# X Factor !



## DizziSquirrel (Feb 15, 2005)

*Anyone watching ? *

Over the years weve had very chatty threads in here with shows like X factor, so I was wondering if you would like to join me each week to talk about the drama and the music and the artists/judges ?

I am looking forward to having Cheryl & Simon back, as they were great together,
critical but fair . . .

 GIFSoup


----------



## Ivfmamma (Jun 10, 2012)

Yes I will be watching 

I do every year. x


----------



## Faithope (Jan 16, 2011)

Me, Me, Me  

I love it even if it is predicable and same old same old, that's why I love it   Glad Cheryl is back too


----------



## K8O (Dec 21, 2009)

I will be watching too...😄


----------



## Cloudy (Jan 26, 2012)

I hate reality talent shows.....but I LOVE the X factor!

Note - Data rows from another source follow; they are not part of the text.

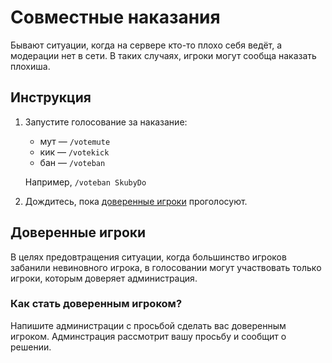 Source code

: # Совместные наказания
Бывают ситуации, когда на сервере кто-то плохо себя ведёт, а модерации нет в сети. В таких случаях, игроки могут сообща наказать плохиша.

## Инструкция
1. Запустите голосование за наказание:
    * мут — `/votemute`
    * кик — `/votekick`
    * бан — `/voteban`
    
    Например, `/voteban SkubyDo`
1. Дождитесь, пока [доверенные игроки](#доверенные-игроки) проголосуют.


## Доверенные игроки
В целях предовтращения ситуации, когда большинство игроков забанили невиновного игрока, в голосовании могут участвовать только игроки, которым доверяет администрация.

### Как стать доверенным игроком?
Напишите администрации с просьбой сделать вас доверенным игроком. Админстрация рассмотрит вашу просьбу и сообщит о решении. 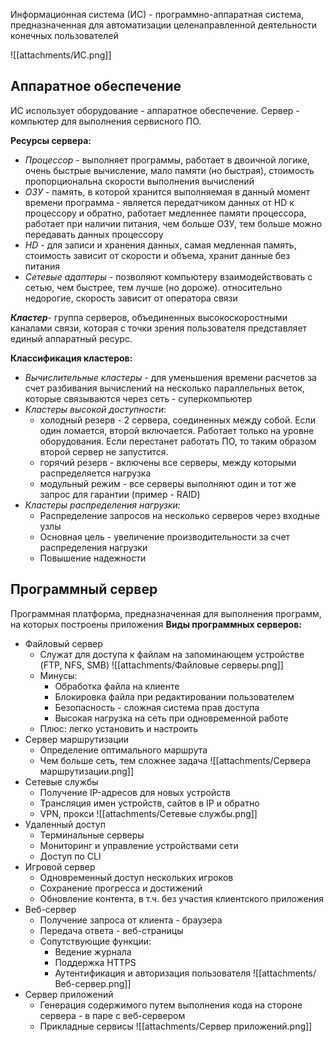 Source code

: Информационная система (ИС) -  программно-аппаратная система, предназначенная для автоматизации целенаправленной деятельности конечных пользователей

![[attachments/ИС.png]]
## Аппаратное обеспечение
ИС использует оборудование - аппаратное обеспечение.
Сервер - компьютер для выполнения сервисного ПО.

**Ресурсы сервера:**
- *Процессор* - выполняет программы, работает в двоичной логике, очень быстрые вычисление, мало памяти (но быстрая), стоимость пропорциональна скорости выполнения вычислений
- *ОЗУ* - память, в которой хранится выполняемая в данный момент времени  программа - является передатчиком данных от HD к процессору и обратно, работает медленнее памяти процессора, работает при наличии питания, чем больше ОЗУ, тем больше можно передавать данных процессору
- *HD* - для записи и хранения данных, самая медленная память, стоимость зависит от скорости и объема, хранит данные без питания
- *Сетевые адаптеры* - позволяют компьютеру взаимодействовать с сетью, чем быстрее, тем лучше (но дороже). относительно недорогие, скорость зависит от оператора связи

***Кластер***- группа серверов, объединенных высокоскоростными каналами связи, которая с точки зрения пользователя представляет единый аппаратный ресурс.

**Классификация кластеров:**
- *Вычислительные кластеры* - для уменьшения времени расчетов за счет разбивания вычислений на несколько параллельных веток, которые связываются через сеть - суперкомпьютер
- *Кластеры высокой доступности*: 
	- холодный резерв - 2 сервера, соединенных между собой. Если один ломается, второй включается. Работает только на уровне оборудования. Если перестанет работать ПО, то таким образом второй сервер не запустится.
	- горячий резерв - включены все серверы, между которыми распределяется нагрузка
	- модульный режим - все серверы выполняют один и тот же запрос для гарантии (пример - RAID)
- *Кластеры распределения нагрузки:*
	- Распределение запросов на несколько серверов через входные узлы
	- Основная цель - увеличение производительности за счет распределения нагрузки
	- Повышение надежности

## Программный сервер
Программная платформа, предназначенная для выполнения программ, на которых построены приложения
**Виды программных серверов:**
- Файловый сервер
	- Служат для доступа к файлам на запоминающем устройстве (FTP, NFS, SMB)
	![[attachments/Файловые серверы.png]]
	- Минусы:
		- Обработка файла на клиенте
		- Блокировка файла при редактировании пользователем
		- Безопасность - сложная система прав доступа
		- Высокая нагрузка на сеть при одновременной работе
	- Плюс: легко установить и настроить
- Сервер маршрутизации
	- Определение оптимального маршрута
	- Чем больше сеть, тем сложнее задача
	![[attachments/Сервера маршрутизации.png]]
- Сетевые службы
	- Получение IP-адресов для новых устройств
	- Трансляция имен устройств, сайтов в IP и обратно
	- VPN, прокси
	![[attachments/Сетевые службы.png]]
- Удаленный доступ
	- Терминальные серверы
	- Мониторинг и управление устройствами сети
	- Доступ по CLI
- Игровой сервер
	- Одновременный доступ нескольких игроков
	- Сохранение прогресса и достижений
	- Обновление контента, в т.ч. без участия клиентского приложения
- Веб-сервер
	- Получение запроса от клиента - браузера
	- Передача ответа - веб-страницы
	- Сопутствующие функции:
		- Ведение журнала
		- Поддержка HTTPS
		- Аутентификация и авторизация пользователя
![[attachments/Веб-сервер.png]]
- Сервер приложений
	- Генерация содержимого путем выполнения кода на стороне сервера - в паре с веб-сервером
	- Прикладные сервисы
	![[attachments/Сервер приложений.png]]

I'm not a fan of Cheryl though, sorry I know everyone likes her but she just gets on my nerves and I don't know why! Im not a mean person, but there is just something about her. I loved Nicole and Kerry though so going to miss them.

Xxx


----------



## DizziSquirrel (Feb 15, 2005)

Yay !! 

Catch you all later x


----------



## Faithope (Jan 16, 2011)

I have laughed and cried all in one episode!! Amy had me sobbing and the posh one had me rolling around laughing. Her parents must be so proud to have spent all that money on Boarding school, to have her answer England to where she lives


----------



## DizziSquirrel (Feb 15, 2005)

Faithope&J said:


> I have laughed and cried all in one episode!! Amy had me sobbing and the posh one had me rolling around laughing. Her parents must be so proud to have spent all that money on Boarding school, to have her answer England to where she lives


I laughed too! great 1st show!


----------



## Cloudy (Jan 26, 2012)

Did anyone else think that the posh girl wasn't actually posh but was maybe just acting I just thought her teeth looked a bit manky on one side and think that someone who is that posh with that much money would have had better teeth and better hair. It all looked a bit "university improv" to me - like the clothes where from a community theatre costume box! Has anyone seen The Young Ones where they are on University Challenge with the girl who just says stuff like "Ive got a Porsche ha ha ha..." - that's who she reminded me of! 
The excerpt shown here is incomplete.